> [WORK TO COMPLETE]
From the records, return each line that has the word "replaced" in it.

> [EXERCISE DATA]
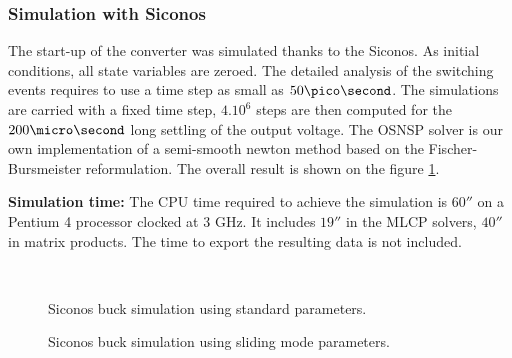 \subsubsection{Simulation with {\sc Siconos}}
 The start-up of the converter was simulated thanks to the {\sc Siconos}. As initial conditions, all state variables are zeroed.
The detailed analysis of the switching events requires to use a time step as
small as $50 \pico \second$. The simulations are carried with a fixed time step, $4.10^{6}$ steps are then computed for the $200 \micro \second$ long settling of the output voltage. The OSNSP solver is our own implementation of a semi-smooth newton method based on the Fischer-Bursmeister reformulation\cite{Deluca.ea1996}.
The overall result is shown on the figure \ref{fig:figSimuBuck}.  


{\bf Simulation time:} The CPU time required to achieve the simulation is $60 \second$ on a
Pentium 4 processor clocked at 3 GHz. It includes $19 \second$ in the MLCP solvers, $40 \second$ in
matrix products. The time to export the resulting data is not included.


\begin{figure}[!ht]
  \subfigure[$V_{load}$ ]{\label{fig:SICONOS_SIMU_BUCK_VLOAD}
        \resizebox{0.5\linewidth}{!}{}
  }\hspace{-2mm}
  \subfigure[$I_L$]  
  {\label{fig:SICONOS_SIMU_BUCK_IL} 
        \resizebox{0.5\linewidth}{!}{}
  } \\
  \hspace{-2mm}
 \caption{{\sc Siconos} buck simulation using standard parameters.}
\label{fig:figSimuBuck}
\end{figure}
\begin{figure}[!ht]
     \hspace{-2mm}
  \caption{{\sc Siconos} buck simulation using sliding mode parameters.}
\label{fig:figSimuBuck_Sliding}
\end{figure}


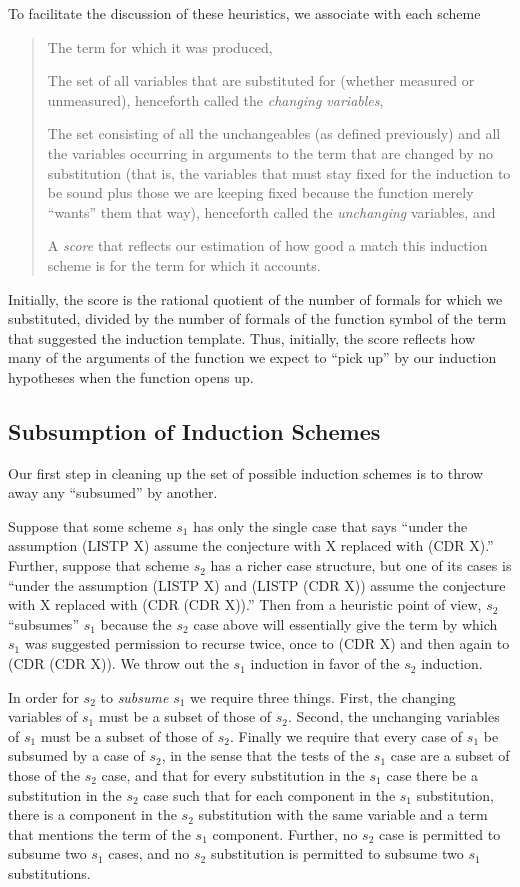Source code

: \documentclass[10pt]{book}
\newenvironment{pubcrown}{\begin{quote}}{\end{quote}}
\begin{document}
To facilitate the discussion of these heuristics,
we associate with each scheme
\begin{pubcrown}
The term for which it was produced,

The set of all variables
that are substituted for (whether measured or unmeasured), henceforth
called the \emph{changing variables},

The set consisting of all the  unchangeables (as defined previously)
and all the variables occurring in arguments to the term that
are changed by no substitution (that is,
the variables that must stay
fixed for the induction to be sound  plus those we are keeping fixed
because the function merely ``wants'' them that way), henceforth
called the \emph{unchanging} variables, and

A \emph{score} that reflects our estimation of how good a match this induction scheme
is for the term for which it accounts.
\end{pubcrown}
Initially, the score
is the rational quotient of the number of formals for which we substituted,
divided by the number of formals of the function symbol of
the term that suggested the induction template.  Thus, initially, the score
reflects how many of the arguments of the function we expect to ``pick up'' by our
induction hypotheses when the function opens up.

\subsection{Subsumption of Induction Schemes}
Our  first step in cleaning up the set of possible
induction schemes is to throw away any ``subsumed'' by another.

Suppose that some
scheme $s_{1}$ has only the single case that says ``under the
assumption (LISTP X) assume the conjecture with X replaced with (CDR X).''
Further, suppose that scheme $s_{2}$ has a richer case structure, but one of
its cases is ``under the assumption (LISTP X) and (LISTP (CDR X))
assume the conjecture with X replaced with (CDR (CDR X)).''  Then from a
heuristic point of view, $s_{2}$ ``subsumes'' $s_{1}$ because the $s_{2}$ case above
will essentially give the term by which $s_{1}$ was suggested permission
to recurse twice, once to (CDR X) and then again to (CDR (CDR X)).
We throw out the $s_{1}$ induction in favor of the $s_{2}$
induction.

In order for $s_{2}$ to \emph{subsume} $s_{1}$ we require three things.  First, the
changing variables of $s_{1}$ must be a subset of those of $s_{2}$.
Second, the unchanging variables of $s_{1}$ must be a subset of those of $s_{2}$.
Finally we require that every case of $s_{1}$ be subsumed by a case of $s_{2}$,
in the sense that the tests of the $s_{1}$ case are a subset of those of the $s_{2}$ case,
and that for every substitution in the $s_{1}$ case there be a substitution in
the $s_{2}$ case such that for each component in the $s_{1}$ substitution, there
is a component in the $s_{2}$ substitution with the same variable and a term
that mentions the term of the $s_{1}$ component.  Further, no $s_{2}$ case
is permitted to subsume two $s_{1}$ cases, and no $s_{2}$ substitution is
permitted to subsume two $s_{1}$ substitutions.
\end{document}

> [RESULT OF THIS TASK]
assumption (LISTP X) assume the conjecture with X replaced with (CDR X).''
assume the conjecture with X replaced with (CDR (CDR X)).''  Then from a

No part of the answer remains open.